クソボケに勝手に脳焼かれた人達と要介護者がなんやかんやあって生きる話〜俺はもう終わりたいんですけど!!〜 作:冷製春雨スープ
まさおみのおつかい 〜じょうずにできるかな?〜
日輪の國、方陣家直轄領。隣国アストライア王国と近いこともあり、他国の文化が特に流入している都市です。住民の幸福度も高く、活気のあるその街は、日輪の國・移住したい領地ランキング(自領調べ)堂々の1位の座を欲しいままにしています。
さぁ、今回のおつかいの主役は、この男の子
グレートソードを片手で振り回し、得意なことは壊すこと、苦手なことは人の気持ちを理解することでお馴染みのマサオミくん2(2)歳
このやんちゃなクソボケくんがなんと、方陣家直轄領での初めてのおつかいにチャレンジします。
スミレちゃんからどんなおつかいを頼まれるのかな?
「団長、今からでかけるのか?」
マサオミは扉を開こうとしていた手を止め、スミレの方に振り向いた。
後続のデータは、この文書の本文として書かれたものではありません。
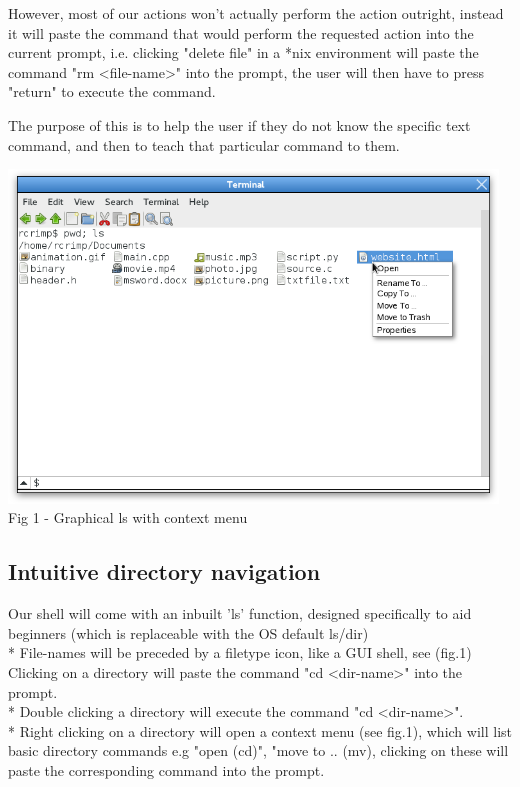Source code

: \documentclass[a4paper,12pt]{article}
\begin{document}
However, most of our actions won't actually perform the action outright, instead it will paste the command that would perform the requested action into the current prompt, i.e. clicking "delete file" in a *nix environment will paste the command "rm \textless file-name\textgreater" into the prompt, the user will then have to press "return" to execute the command.

The purpose of this is to help the user if they do not know the specific text command, and then to teach that particular command to them.

\begin{center}
  \includegraphics[width=13cm]{context.png}\\
  \small Fig 1 - Graphical ls with context menu
\end{center}
\subsection*{Intuitive directory navigation}
Our shell will come with an inbuilt 'ls' function, designed specifically to aid beginners
(which is replaceable with the OS default ls/dir)\\*
File-names will be preceded by a filetype icon, like a GUI shell, see (fig.1)\\

Clicking on a directory will paste the command "cd \textless dir-name\textgreater" into the prompt.\\*
Double clicking a directory will execute the command "cd \textless dir-name\textgreater".\\*
Right clicking on a directory will open a context menu (see fig.1), which will list basic directory commands e.g "open (cd)", "move to .. (mv), clicking on these will paste the corresponding command into the prompt.
\end{document}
いつも背負っているグレートソードを担いでおらず、服装も長ズボンに黒のシャツというラフな格好だ。
しかし、そのラフなシャツでは隠しきれない大胸筋がミチィっと服をいじめていた。カレラちゃんとねいちゃんの趣味である。
「ああ」
スミレは読んでいた本を閉じて、マサオミの方を向いた。
「すまないのだが、洗濯用の洗剤が切れていてな。先日の買い出しの際に買うのを忘れてしまった。ついでに買ってきて欲しい。」
「わかった」
今日にでも切れそうな洗剤、早く買って来なければ服を洗濯できません。このままでは、綺麗好きなカレラちゃんがヤダヤダと駄々をこねてしまいます。
マサオミくんはお店なんて甘味処くらいしか知らないけれど、きちんとできるかな?
頑張れ、マサオミくん
「団長、気をつけて行ってくるのだぞ」
「ああ」
マサオミは扉を開けて、宿屋から一歩足を踏み出した。その背中は歴戦を感じられ、その堂々とした歩みは、傭兵団団長然としていた。
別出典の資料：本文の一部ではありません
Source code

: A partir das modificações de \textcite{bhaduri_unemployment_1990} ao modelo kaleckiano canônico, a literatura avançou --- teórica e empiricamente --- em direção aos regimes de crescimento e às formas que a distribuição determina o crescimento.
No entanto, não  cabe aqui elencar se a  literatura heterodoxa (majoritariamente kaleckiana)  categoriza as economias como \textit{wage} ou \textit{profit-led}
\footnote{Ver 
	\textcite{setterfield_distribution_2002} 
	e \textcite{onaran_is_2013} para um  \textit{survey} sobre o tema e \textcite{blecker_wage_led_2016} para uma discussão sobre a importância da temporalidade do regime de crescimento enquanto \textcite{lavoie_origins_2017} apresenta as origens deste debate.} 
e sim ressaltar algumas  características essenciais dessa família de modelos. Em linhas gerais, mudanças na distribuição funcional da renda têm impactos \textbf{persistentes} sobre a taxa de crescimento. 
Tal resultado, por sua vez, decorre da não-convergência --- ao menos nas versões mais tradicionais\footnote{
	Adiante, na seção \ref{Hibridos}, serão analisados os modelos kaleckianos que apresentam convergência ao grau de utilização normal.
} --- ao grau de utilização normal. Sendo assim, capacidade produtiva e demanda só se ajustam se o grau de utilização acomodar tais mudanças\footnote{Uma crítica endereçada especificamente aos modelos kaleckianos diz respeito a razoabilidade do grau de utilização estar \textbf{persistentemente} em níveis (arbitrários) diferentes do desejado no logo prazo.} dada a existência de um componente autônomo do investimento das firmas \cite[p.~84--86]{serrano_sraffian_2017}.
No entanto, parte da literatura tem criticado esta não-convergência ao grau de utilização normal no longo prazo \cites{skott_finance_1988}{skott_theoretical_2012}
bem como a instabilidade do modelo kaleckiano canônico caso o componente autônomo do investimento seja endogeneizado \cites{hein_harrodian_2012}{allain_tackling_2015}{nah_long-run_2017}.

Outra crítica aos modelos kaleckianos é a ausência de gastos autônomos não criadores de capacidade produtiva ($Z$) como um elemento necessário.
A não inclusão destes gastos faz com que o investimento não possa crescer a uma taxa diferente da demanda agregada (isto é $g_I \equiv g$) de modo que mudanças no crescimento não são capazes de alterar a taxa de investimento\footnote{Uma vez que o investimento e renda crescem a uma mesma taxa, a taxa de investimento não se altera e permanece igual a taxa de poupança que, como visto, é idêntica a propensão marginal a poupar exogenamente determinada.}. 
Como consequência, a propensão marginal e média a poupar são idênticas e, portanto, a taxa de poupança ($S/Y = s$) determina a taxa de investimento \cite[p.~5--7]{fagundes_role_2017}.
いよいよ出発です。洗剤を買えるお店の場所を聞いた上で、お買い物をしなければなりません。住民を無駄に怖がらせないように気をつけるんだよ。
初めての場所でのおつかいに挑戦するマサオミくん、その背中を少し心配そうにスミレちゃんが見守っています。
宿屋から出たマサオミは、ひたすら真っ直ぐ歩いていた。マサオミの元々の目的はただの散歩である。ねいは護衛、ザンザはどこかに出掛けてしまっており、スミレは朝から素振りやら読書やらを行っていた。
1人部屋で天井の木目をジッと見つめて暇を潰していたマサオミは、なんとなく散歩しようと思い至った。
まずは、洗剤を買いに行くか。先に買っておいた方が後々楽だろう。しかし、どこに売ってるんだ?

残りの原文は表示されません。